The required answer is an exact copy of every line from the beginning of the entries through the line with "1. Single Page", with all pictures omitted.

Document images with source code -
* * * * *
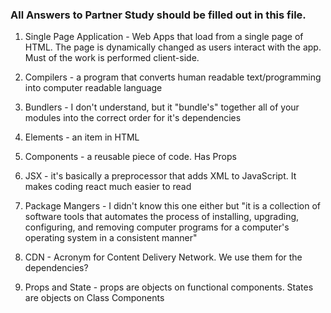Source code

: ### All Answers to Partner Study should be filled out in this file.

1. Single Page Application - Web Apps that load from a single page of HTML.  The page is dynamically changed as users interact with the app.  Must of the work is performed client-side.

2. Compilers - a program that converts human readable text/programming into computer readable language

3. Bundlers - I don't understand, but it "bundle's" together all of your modules into the correct order for it's dependencies

4. Elements - an item in HTML

5. Components - a reusable piece of code.  Has Props

6. JSX - it's basically a preprocessor that adds XML to JavaScript.  It makes coding react much easier to read

7. Package Mangers - I didn't know this one either but "it is a collection of software tools that automates the process of installing, upgrading, configuring, and removing computer programs for a computer's operating system in a consistent manner"

8. CDN - Acronym for Content Delivery Network.  We use them for the dependencies?

9. Props and State - props are objects on functional components.  States are objects on Class Components

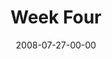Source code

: ---
layout: message
category: message
series: "One"
title: "Week Four"
date: 2008-07-27-00-00
message_id: 508
audio: "http://s3.amazonaws.com/crossroadsaudiomessages/One-4.mp3"
audio-duration: "38:44"
description: "Guest Harvey Carey speaks about grace, judgment and becoming one."
video: "http://s3.amazonaws.com/crossroadsvideomessages/One-4.mp4"
video-duration: "38:44"
video-image: "http://s3.amazonaws.com/crossroads-media/images/legacy/content/one-4-still.jpg"
program: "http://s3.amazonaws.com/crossroads-media/media/legacy/documents/0726_27Program.pdf"
notes-description: ""
notes: "http://s3.amazonaws.com/crossroads-media/media/legacy/documents/SN_07-27-08.pdf"
notes-title: "One (Week Four) - Study Notes"
explicit: false
---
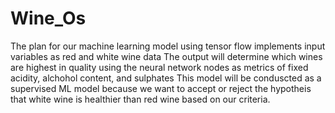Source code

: # Wine_Os
The plan for our machine learning model using tensor flow implements input variables as red and white wine data
The  output will determine which wines are highest in quality using the neural network nodes as metrics of fixed acidity, alchohol content, and sulphates 
This model will be conduscted as a supervised ML model because we want to accept or reject the hypotheis that white wine is healthier than red wine based on our criteria.


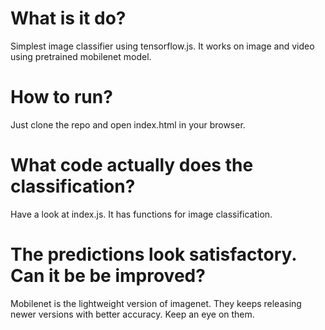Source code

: # What is it do?
Simplest image classifier using tensorflow.js. It works on image and video using pretrained mobilenet model.

# How to run?
Just clone the repo and open index.html in your browser.

# What code actually does the classification?
Have a look at index.js. It has functions for image classification.

# The predictions look satisfactory. Can it be be improved?
Mobilenet is the lightweight version of imagenet. They keeps releasing newer versions with better accuracy. Keep an eye on 
them. 
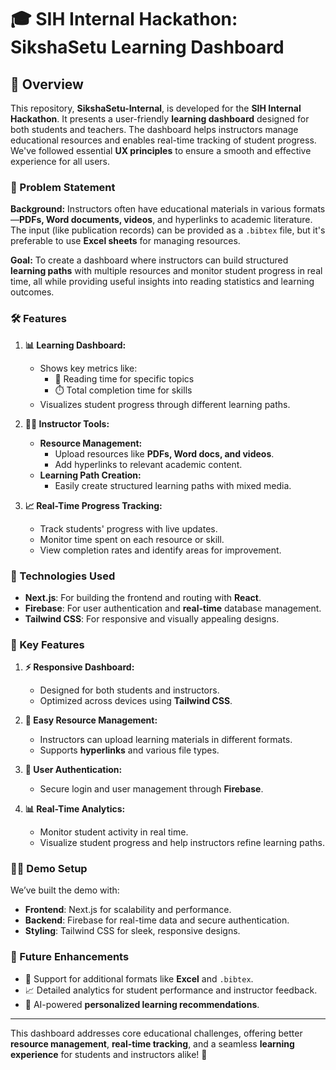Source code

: # 🎓 SIH Internal Hackathon: SikshaSetu Learning Dashboard

## 🌟 Overview

This repository, **SikshaSetu-Internal**, is developed for the **SIH Internal Hackathon**. It presents a user-friendly **learning dashboard** designed for both students and teachers. The dashboard helps instructors manage educational resources and enables real-time tracking of student progress. We've followed essential **UX principles** to ensure a smooth and effective experience for all users.

### 📜 Problem Statement

**Background:**
Instructors often have educational materials in various formats—**PDFs, Word documents, videos**, and hyperlinks to academic literature. The input (like publication records) can be provided as a `.bibtex` file, but it's preferable to use **Excel sheets** for managing resources.

**Goal:**
To create a dashboard where instructors can build structured **learning paths** with multiple resources and monitor student progress in real time, all while providing useful insights into reading statistics and learning outcomes.

### 🛠️ Features

1. **📊 Learning Dashboard:**
   - Shows key metrics like:
     - 📖 Reading time for specific topics
     - ⏱️ Total completion time for skills
   - Visualizes student progress through different learning paths.

2. **👩‍🏫 Instructor Tools:**
   - **Resource Management:**
     - Upload resources like **PDFs, Word docs, and videos**.
     - Add hyperlinks to relevant academic content.
   - **Learning Path Creation:**
     - Easily create structured learning paths with mixed media.

3. **📈 Real-Time Progress Tracking:**
   - Track students' progress with live updates.
   - Monitor time spent on each resource or skill.
   - View completion rates and identify areas for improvement.

### 🚀 Technologies Used

- **Next.js**: For building the frontend and routing with **React**.
- **Firebase**: For user authentication and **real-time** database management.
- **Tailwind CSS**: For responsive and visually appealing designs.

### 🔑 Key Features

1. **⚡ Responsive Dashboard:**
   - Designed for both students and instructors.
   - Optimized across devices using **Tailwind CSS**.

2. **📂 Easy Resource Management:**
   - Instructors can upload learning materials in different formats.
   - Supports **hyperlinks** and various file types.

3. **🔐 User Authentication:**
   - Secure login and user management through **Firebase**.

4. **📊 Real-Time Analytics:**
   - Monitor student activity in real time.
   - Visualize student progress and help instructors refine learning paths.

### 👨‍💻 Demo Setup

We’ve built the demo with:
- **Frontend**: Next.js for scalability and performance.
- **Backend**: Firebase for real-time data and secure authentication.
- **Styling**: Tailwind CSS for sleek, responsive designs.

### 🔮 Future Enhancements

- 📝 Support for additional formats like **Excel** and `.bibtex`.
- 📈 Detailed analytics for student performance and instructor feedback.
- 🤖 AI-powered **personalized learning recommendations**.

---

This dashboard addresses core educational challenges, offering better **resource management**, **real-time tracking**, and a seamless **learning experience** for students and instructors alike! 🎉
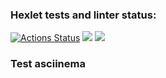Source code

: ### Hexlet tests and linter status:
[![Actions Status](https://github.com/ratushnyyvm/python-project-lvl1/workflows/hexlet-check/badge.svg)](https://github.com/ratushnyyvm/python-project-lvl1/actions) <a href="https://codeclimate.com/github/codeclimate/codeclimate/maintainability"><img src="https://api.codeclimate.com/v1/badges/a99a88d28ad37a79dbf6/maintainability" /></a> <a href="https://codeclimate.com/github/codeclimate/codeclimate/test_coverage"><img src="https://api.codeclimate.com/v1/badges/a99a88d28ad37a79dbf6/test_coverage" /></a>
### Test asciinema
<script id="asciicast-LeBKDfsTVyiJapdmQfiyJIeUx" src="https://asciinema.org/a/LeBKDfsTVyiJapdmQfiyJIeUx.js" async></script>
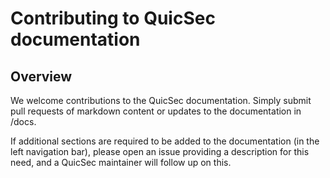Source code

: # Contributing to QuicSec documentation

## Overview

We welcome contributions to the QuicSec documentation. Simply submit pull requests of markdown content or updates to the documentation in /docs. 

If additional sections are required to be added to the documentation (in the left navigation bar), please open an issue providing a description for this need, and a QuicSec maintainer will follow up on this.

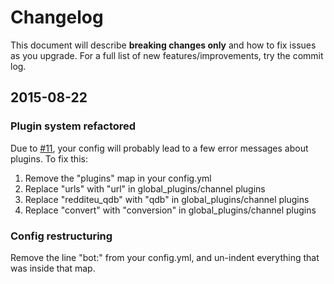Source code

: # Changelog

This document will describe **breaking changes only** and how to fix issues as you upgrade. For a full list of new features/improvements, try the commit log.

## 2015-08-22

### Plugin system refactored

Due to [#11](https://github.com/anlutro/botologist/issues/11), your config will probably lead to a few error messages about plugins. To fix this:

1. Remove the "plugins" map in your config.yml
2. Replace "urls" with "url" in global_plugins/channel plugins
3. Replace "redditeu_qdb" with "qdb" in global_plugins/channel plugins
4. Replace "convert" with "conversion" in global_plugins/channel plugins

### Config restructuring

Remove the line "bot:" from your config.yml, and un-indent everything that was inside that map.
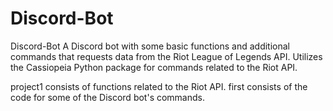 # Discord-Bot


Discord-Bot
A Discord bot with some basic functions and additional commands that requests data from the Riot League of Legends API. Utilizes the Cassiopeia Python package for commands related to the Riot API.

project1 consists of functions related to the Riot API. first consists of the code for some of the Discord bot's commands.
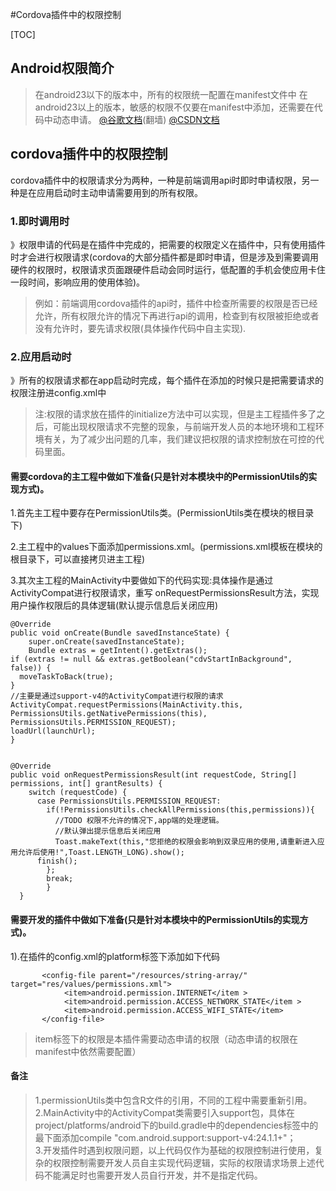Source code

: #Cordova插件中的权限控制




[TOC]

## Android权限简介

> 在android23以下的版本中，所有的权限统一配置在manifest文件中
> 在android23以上的版本，敏感的权限不仅要在manifest中添加，还需要在代码中动态申请。
> [@谷歌文档](https://developer.android.com/guide/topics/security/permissions.html)(翻墙)
> [@CSDN文档](http://blog.csdn.net/xuezhe__/article/details/51541553)



## cordova插件中的权限控制
 cordova插件中的权限请求分为两种，一种是前端调用api时即时申请权限，另一种是在应用启动时主动申请需要用到的所有权限。     
 

### 1.即时调用时
 》权限申请的代码是在插件中完成的，把需要的权限定义在插件中，只有使用插件时才会进行权限请求(cordova的大部分插件都是即时申请，但是涉及到需要调用硬件的权限时，权限请求页面跟硬件启动会同时运行，低配置的手机会使应用卡住一段时间，影响应用的使用体验)。
> 例如：前端调用cordova插件的api时，插件中检查所需要的权限是否已经允许，所有权限允许的情况下再进行api的调用，检查到有权限被拒绝或者没有允许时，要先请求权限(具体操作代码中自主实现).

### 2.应用启动时
》所有的权限请求都在app启动时完成，每个插件在添加的时候只是把需要请求的权限注册进config.xml中
>注:权限的请求放在插件的initialize方法中可以实现，但是主工程插件多了之后，可能出现权限请求不完整的现象，与前端开发人员的本地环境和工程环境有关，为了减少出问题的几率，我们建议把权限的请求控制放在可控的代码里面。

#### 需要cordova的主工程中做如下准备(只是针对本模块中的PermissionUtils的实现方式)。

1.首先主工程中要存在PermissionUtils类。(PermissionUtils类在模块的根目录下)

2.主工程中的values下面添加permissions.xml。(permissions.xml模板在模块的根目录下，可以直接拷贝进主工程)

3.其次主工程的MainActivity中要做如下的代码实现:具体操作是通过ActivityCompat进行权限请求，重写
onRequestPermissionsResult方法，实现用户操作权限后的具体逻辑(默认提示信息后关闭应用)


	@Override
	public void onCreate(Bundle savedInstanceState) {
	    super.onCreate(savedInstanceState);
	    Bundle extras = getIntent().getExtras();
    if (extras != null && extras.getBoolean("cdvStartInBackground", false)) {
      moveTaskToBack(true);
    }
    //主要是通过support-v4的ActivityCompat进行权限的请求
    ActivityCompat.requestPermissions(MainActivity.this, PermissionsUtils.getNativePermissions(this), PermissionsUtils.PERMISSION_REQUEST);
    loadUrl(launchUrl);
	}


	@Override
	public void onRequestPermissionsResult(int requestCode, String[] permissions, int[] grantResults) {
	    switch (requestCode) {
	      case PermissionsUtils.PERMISSION_REQUEST:
	        if(!PermissionsUtils.checkAllPermissions(this,permissions)){
	          //TODO 权限不允许的情况下,app端的处理逻辑。
	          //默认弹出提示信息后关闭应用
	          Toast.makeText(this,"您拒绝的权限会影响到双录应用的使用,请重新进入应用允许后使用!",Toast.LENGTH_LONG).show();
          finish();
	        };
	        break;
		    }
	  }
#### 需要开发的插件中做如下准备(只是针对本模块中的PermissionUtils的实现方式)。 

1).在插件的config.xml的platform标签下添加如下代码

		   <config-file parent="/resources/string-array/" target="res/values/permissions.xml">
				<item>android.permission.INTERNET</item >
				<item>android.permission.ACCESS_NETWORK_STATE</item >
				<item>android.permission.ACCESS_WIFI_STATE</item>
	       </config-file>
>item标签下的权限是本插件需要动态申请的权限（动态申请的权限在manifest中依然需要配置）

#### 备注
>1.permissionUtils类中包含R文件的引用，不同的工程中需要重新引用。    
>2.MainActivity中的ActivityCompat类需要引入support包，具体在project/platforms/android下的build.gradle中的dependencies标签中的最下面添加compile "com.android.support:support-v4:24.1.1+"；    
>3.开发插件时遇到权限问题，以上代码仅作为基础的权限控制进行使用，复杂的权限控制需要开发人员自主实现代码逻辑，实际的权限请求场景上述代码不能满足时也需要开发人员自行开发，并不是指定代码。



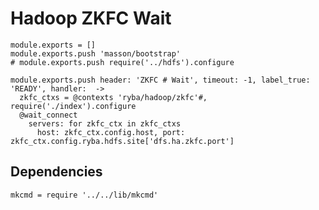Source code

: 
# Hadoop ZKFC Wait

    module.exports = []
    module.exports.push 'masson/bootstrap'
    # module.exports.push require('../hdfs').configure

    module.exports.push header: 'ZKFC # Wait', timeout: -1, label_true: 'READY', handler:  ->
      zkfc_ctxs = @contexts 'ryba/hadoop/zkfc'#, require('./index').configure
      @wait_connect
        servers: for zkfc_ctx in zkfc_ctxs
          host: zkfc_ctx.config.host, port: zkfc_ctx.config.ryba.hdfs.site['dfs.ha.zkfc.port']

## Dependencies

    mkcmd = require '../../lib/mkcmd'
* * * * *
WRITTEN REPLY -
Source code

: ### All Answers to Partner Study should be filled out in this file.

1. Single Page Application - Web Apps that load from a single page of HTML.  The page is dynamically changed as users interact with the app.  Must of the work is performed client-side.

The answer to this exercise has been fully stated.